- _WHAT IS REQUIRED_: Every line below that includes the word "camera" needs to be copied.

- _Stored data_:

+ + + +

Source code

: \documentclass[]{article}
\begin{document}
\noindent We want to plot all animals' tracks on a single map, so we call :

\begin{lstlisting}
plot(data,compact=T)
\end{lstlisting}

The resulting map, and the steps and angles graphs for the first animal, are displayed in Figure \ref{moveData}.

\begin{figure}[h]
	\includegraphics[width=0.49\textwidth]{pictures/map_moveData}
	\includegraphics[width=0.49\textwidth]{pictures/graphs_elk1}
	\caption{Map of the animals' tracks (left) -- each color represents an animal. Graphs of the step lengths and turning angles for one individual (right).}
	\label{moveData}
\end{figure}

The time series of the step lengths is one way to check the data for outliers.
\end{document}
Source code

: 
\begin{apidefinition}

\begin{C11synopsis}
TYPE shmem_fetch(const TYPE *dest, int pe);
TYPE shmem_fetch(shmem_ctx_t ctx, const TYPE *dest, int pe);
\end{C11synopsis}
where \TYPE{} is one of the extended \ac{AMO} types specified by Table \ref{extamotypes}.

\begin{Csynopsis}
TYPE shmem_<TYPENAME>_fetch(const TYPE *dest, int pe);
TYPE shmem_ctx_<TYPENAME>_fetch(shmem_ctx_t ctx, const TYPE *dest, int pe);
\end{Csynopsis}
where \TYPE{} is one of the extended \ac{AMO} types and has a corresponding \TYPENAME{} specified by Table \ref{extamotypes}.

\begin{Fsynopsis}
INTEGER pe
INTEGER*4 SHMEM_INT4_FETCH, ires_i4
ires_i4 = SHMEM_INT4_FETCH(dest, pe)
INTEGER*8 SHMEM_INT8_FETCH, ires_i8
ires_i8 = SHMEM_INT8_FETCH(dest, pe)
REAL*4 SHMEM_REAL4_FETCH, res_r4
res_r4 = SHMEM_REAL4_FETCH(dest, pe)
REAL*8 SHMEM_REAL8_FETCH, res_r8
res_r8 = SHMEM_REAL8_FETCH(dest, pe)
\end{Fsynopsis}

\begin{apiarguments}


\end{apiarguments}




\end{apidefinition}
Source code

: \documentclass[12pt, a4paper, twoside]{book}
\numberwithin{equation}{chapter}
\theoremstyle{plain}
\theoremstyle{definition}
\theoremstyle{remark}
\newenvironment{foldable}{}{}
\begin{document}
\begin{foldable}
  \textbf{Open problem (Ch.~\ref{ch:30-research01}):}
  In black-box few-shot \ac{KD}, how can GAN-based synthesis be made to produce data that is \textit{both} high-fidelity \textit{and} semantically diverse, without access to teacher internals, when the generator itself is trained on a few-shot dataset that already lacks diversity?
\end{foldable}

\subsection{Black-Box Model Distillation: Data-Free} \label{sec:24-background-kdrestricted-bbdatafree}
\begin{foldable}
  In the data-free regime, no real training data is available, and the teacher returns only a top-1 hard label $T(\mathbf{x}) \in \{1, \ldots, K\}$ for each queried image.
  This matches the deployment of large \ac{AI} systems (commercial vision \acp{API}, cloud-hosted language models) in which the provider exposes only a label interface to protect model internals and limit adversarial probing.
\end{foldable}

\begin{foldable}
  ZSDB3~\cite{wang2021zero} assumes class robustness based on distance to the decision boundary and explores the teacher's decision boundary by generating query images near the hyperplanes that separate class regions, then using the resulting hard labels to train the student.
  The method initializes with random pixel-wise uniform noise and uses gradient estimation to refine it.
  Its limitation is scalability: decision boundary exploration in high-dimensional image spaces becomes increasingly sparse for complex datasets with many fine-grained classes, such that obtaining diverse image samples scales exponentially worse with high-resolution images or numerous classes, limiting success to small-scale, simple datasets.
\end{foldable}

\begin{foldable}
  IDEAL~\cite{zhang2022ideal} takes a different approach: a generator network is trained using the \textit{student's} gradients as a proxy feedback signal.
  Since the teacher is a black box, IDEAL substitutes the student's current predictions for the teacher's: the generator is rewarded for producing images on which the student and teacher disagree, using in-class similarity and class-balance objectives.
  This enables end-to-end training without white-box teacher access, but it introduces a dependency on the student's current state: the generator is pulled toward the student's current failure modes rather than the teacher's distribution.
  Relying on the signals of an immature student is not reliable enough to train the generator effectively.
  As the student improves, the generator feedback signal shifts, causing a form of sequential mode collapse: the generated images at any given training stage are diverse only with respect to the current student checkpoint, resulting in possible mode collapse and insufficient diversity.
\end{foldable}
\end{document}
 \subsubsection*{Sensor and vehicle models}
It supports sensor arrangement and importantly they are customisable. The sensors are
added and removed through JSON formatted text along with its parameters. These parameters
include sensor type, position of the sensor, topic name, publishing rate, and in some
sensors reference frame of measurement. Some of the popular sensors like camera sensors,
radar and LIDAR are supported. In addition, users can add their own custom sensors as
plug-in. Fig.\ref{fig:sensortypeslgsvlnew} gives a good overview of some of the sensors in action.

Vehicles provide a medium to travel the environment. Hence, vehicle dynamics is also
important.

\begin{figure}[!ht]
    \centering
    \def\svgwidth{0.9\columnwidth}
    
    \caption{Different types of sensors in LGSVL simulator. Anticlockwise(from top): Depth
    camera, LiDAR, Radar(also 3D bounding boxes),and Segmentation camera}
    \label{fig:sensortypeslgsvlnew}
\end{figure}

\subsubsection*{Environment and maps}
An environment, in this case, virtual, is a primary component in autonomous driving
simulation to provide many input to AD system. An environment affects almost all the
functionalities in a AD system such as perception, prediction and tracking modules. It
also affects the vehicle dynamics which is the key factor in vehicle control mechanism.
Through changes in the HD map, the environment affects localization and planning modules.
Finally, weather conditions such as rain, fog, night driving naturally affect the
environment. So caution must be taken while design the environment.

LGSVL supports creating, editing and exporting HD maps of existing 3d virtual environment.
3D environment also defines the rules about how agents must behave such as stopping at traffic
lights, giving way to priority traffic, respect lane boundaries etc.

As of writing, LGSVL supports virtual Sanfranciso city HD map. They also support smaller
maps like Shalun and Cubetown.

+ + + +

- _SOLVED EXERCISE_:
sensors reference frame of measurement. Some of the popular sensors like camera sensors,
    camera, LiDAR, Radar(also 3D bounding boxes),and Segmentation camera}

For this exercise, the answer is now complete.